On Monday 16 May the Executive Director of the Paris-based International Energy Agency, Dr Fatih Birol, addressed Peers for the Planet Supporters in the House of Lords. Speaking about the current energy crisis and how efforts to reach net zero could both ease it and provide a degree of security against future ones, he emphasised that addressing both the energy and climate crises were symbiotic and that we could not afford to ignore one in pursuit of the other.
During his speech Dr Birol stated that, if the right incentives are put in place to address the current crisis, we could see innovation that will help us transition to net zero - just as the oil crisis in the 1970s led to increased innovation and efficiency. The difference today from the 70s, however, is that we have exciting clean energy alternatives that can operate at scale and we also have clear commitments made by countries under the Paris Agreement. In this context he said that it would be “heart-breaking” to use the Russian invasion of Ukraine as an excuse for a new wave of fossil fuel infrastructure and that, if this transpires, achieving our net zero goals will be undermined. Dr Birol reiterated the IEA’s previous message that there must be no new investments in new fossil fuel sources if the world is to limit global temperature rise to 1.5C.

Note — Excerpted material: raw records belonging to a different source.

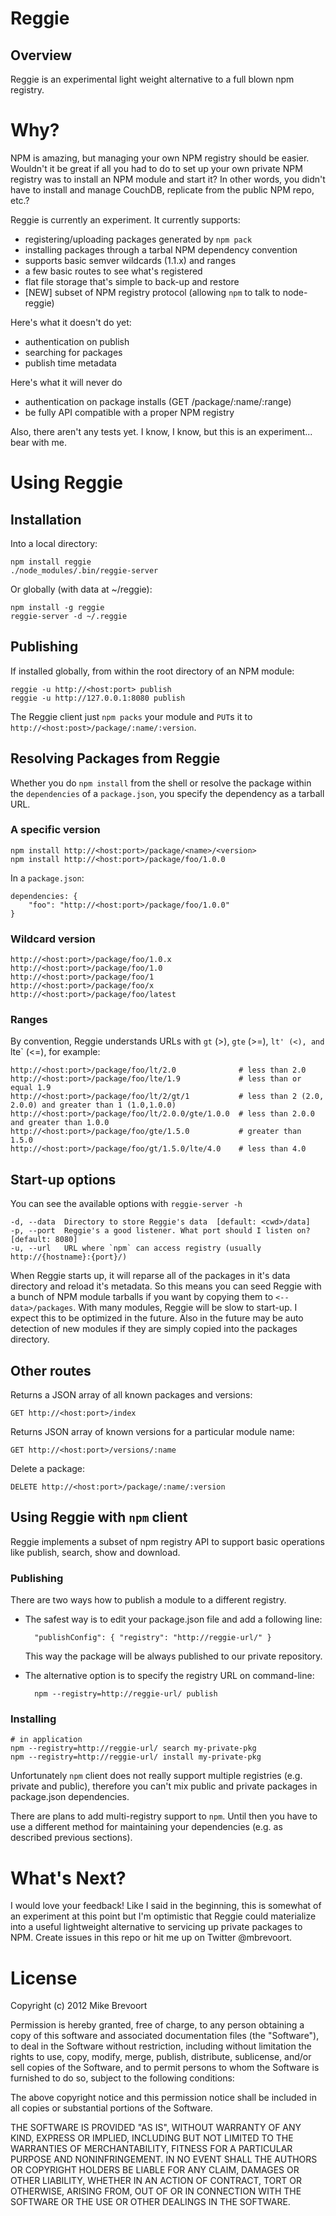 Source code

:Reggie 
======

## Overview

Reggie is an experimental light weight alternative to a full blown npm registry. 

# Why?

NPM is amazing, but managing your own NPM registry should be easier. Wouldn't it be great if all you had to do
to set up your own private NPM registry was to install an NPM module and start it? In other words, you didn't have to
install and manage CouchDB, replicate from the public NPM repo, etc.? 

Reggie is currently an experiment. It currently supports:

* registering/uploading packages generated by `npm pack`
* installing packages through a tarbal NPM dependency convention 
* supports basic semver wildcards (1.1.x) and ranges
* a few basic routes to see what's registered
* flat file storage that's simple to back-up and restore
* [NEW] subset of NPM registry protocol (allowing `npm` to talk to node-reggie)

Here's what it doesn't do yet:

* authentication on publish
* searching for packages
* publish time metadata

Here's what it will never do

* authentication on package installs (GET /package/:name/:range)
* be fully API compatible with a proper NPM registry

Also, there aren't any tests yet. I know, I know, but this is an experiment... bear with me.


# Using Reggie

## Installation

Into a local directory:

    npm install reggie
    ./node_modules/.bin/reggie-server

Or globally (with data at ~/reggie):

    npm install -g reggie
    reggie-server -d ~/.reggie

## Publishing

If installed globally, from within the root directory of an NPM module:

	reggie -u http://<host:port> publish 
	reggie -u http://127.0.0.1:8080 publish 

The Reggie client just `npm packs` your module and `PUT`s it to `http://<host:post>/package/:name/:version`.

## Resolving Packages from Reggie

Whether you do `npm install` from the shell or resolve the package within the `dependencies` of 
a `package.json`, you specify the dependency as a tarball URL.

### A specific version

	npm install http://<host:port>/package/<name>/<version>
	npm install http://<host:port>/package/foo/1.0.0

In a `package.json`:

	dependencies: {
		"foo": "http://<host:port>/package/foo/1.0.0"
	}


### Wildcard version

	http://<host:port>/package/foo/1.0.x
	http://<host:port>/package/foo/1.0
	http://<host:port>/package/foo/1
	http://<host:port>/package/foo/x
	http://<host:port>/package/foo/latest


### Ranges

By convention, Reggie understands URLs with `gt` (>), `gte` (>=), `lt' (<), and `lte` (<=), for example:

	http://<host:port>/package/foo/lt/2.0              # less than 2.0
	http://<host:port>/package/foo/lte/1.9             # less than or equal 1.9
	http://<host:port>/package/foo/lt/2/gt/1           # less than 2 (2.0, 2.0.0) and greater than 1 (1.0,1.0.0)
	http://<host:port>/package/foo/lt/2.0.0/gte/1.0.0  # less than 2.0.0 and greater than 1.0.0
	http://<host:port>/package/foo/gte/1.5.0           # greater than 1.5.0
	http://<host:port>/package/foo/gt/1.5.0/lte/4.0    # less than 4.0


## Start-up options

You can see the available options with `reggie-server -h`

	-d, --data  Directory to store Reggie's data  [default: <cwd>/data]
	-p, --port  Reggie's a good listener. What port should I listen on?  [default: 8080]
	-u, --url   URL where `npm` can access registry (usually http://{hostname}:{port}/)


When Reggie starts up, it will reparse all of the packages in it's data directory and reload it's metadata. So this means you can seed Reggie with a bunch of NPM module tarballs if you want by copying them to `<--data>/packages`. With many modules, Reggie will be slow to start-up. I expect this to be optimized in the future. Also in the future may be auto detection of new modules if they are simply copied into the packages directory.


## Other routes

Returns a JSON array of all known packages and versions:

	GET http://<host:port>/index

Returns JSON array of known versions for a particular module name:

	GET http://<host:port>/versions/:name

Delete a package:

	DELETE http://<host:port>/package/:name/:version

## Using Reggie with `npm` client

Reggie implements a subset of npm registry API to support basic operations
like publish, search, show and download.

### Publishing

There are two ways how to publish a module to a different registry.

* The safest way is to edit your package.json file and add a following line:

		"publishConfig": { "registry": "http://reggie-url/" }

  This way the package will be always published to our private repository.

* The alternative option is to specify the registry URL on command-line:

		npm --registry=http://reggie-url/ publish

### Installing

	# in application
	npm --registry=http://reggie-url/ search my-private-pkg
	npm --registry=http://reggie-url/ install my-private-pkg

Unfortunately `npm` client does not really support multiple registries
(e.g. private and public), therefore you can't mix public and private
packages in package.json dependencies.

There are plans to add multi-registry support to `npm`. Until then you
have to use a different method for maintaining your dependencies
(e.g. as described previous sections).

# What's Next?

I would love your feedback! Like I said in the beginning, this is somewhat of an experiment at this point but I'm optimistic that Reggie could materialize into a useful lightweight alternative to servicing up private packages to NPM. Create issues in this repo or hit me up on Twitter @mbrevoort.

# License

Copyright (c) 2012 Mike Brevoort

Permission is hereby granted, free of charge, to any person obtaining a copy of this software and associated documentation files (the "Software"), to deal in the Software without restriction, including without limitation the rights to use, copy, modify, merge, publish, distribute, sublicense, and/or sell copies of the Software, and to permit persons to whom the Software is furnished to do so, subject to the following conditions:

The above copyright notice and this permission notice shall be included in all copies or substantial portions of the Software.

THE SOFTWARE IS PROVIDED "AS IS", WITHOUT WARRANTY OF ANY KIND, EXPRESS OR IMPLIED, INCLUDING BUT NOT LIMITED TO THE WARRANTIES OF MERCHANTABILITY, FITNESS FOR A PARTICULAR PURPOSE AND NONINFRINGEMENT. IN NO EVENT SHALL THE AUTHORS OR COPYRIGHT HOLDERS BE LIABLE FOR ANY CLAIM, DAMAGES OR OTHER LIABILITY, WHETHER IN AN ACTION OF CONTRACT, TORT OR OTHERWISE, ARISING FROM, OUT OF OR IN CONNECTION WITH THE SOFTWARE OR THE USE OR OTHER DEALINGS IN THE SOFTWARE.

Dr Birol warned that the world must not be blind to the threat of coal and that, even though new coal phaseout was agreed at COP26 last year, existing infrastructure - particularly in Asia where the average coal power plant still has nearly 30 years of life expectancy left - posed a challenge for developed nations and further incentives for its rapid phaseout would be required.
Dr Birol highlighted new IEA analysis indicating that, in 2022, fossil fuel organisations are expected to make $2 trillion in extra profits compared to 2021, two-and-a-half times the last five year average. He said "If the global oil and gas industry were to invest this additional income in low emissions fuels, such as hydrogen and biofuels, it would fund all of the investment needed in these fuels for the remainder of this decade in the Net Zero Emissions by 2050 Scenario"
After taking questions for the audience many Peers went on to debate these issues as part of the Queen's Speech debate on the economy, energy and the environment, which also took place that afternoon.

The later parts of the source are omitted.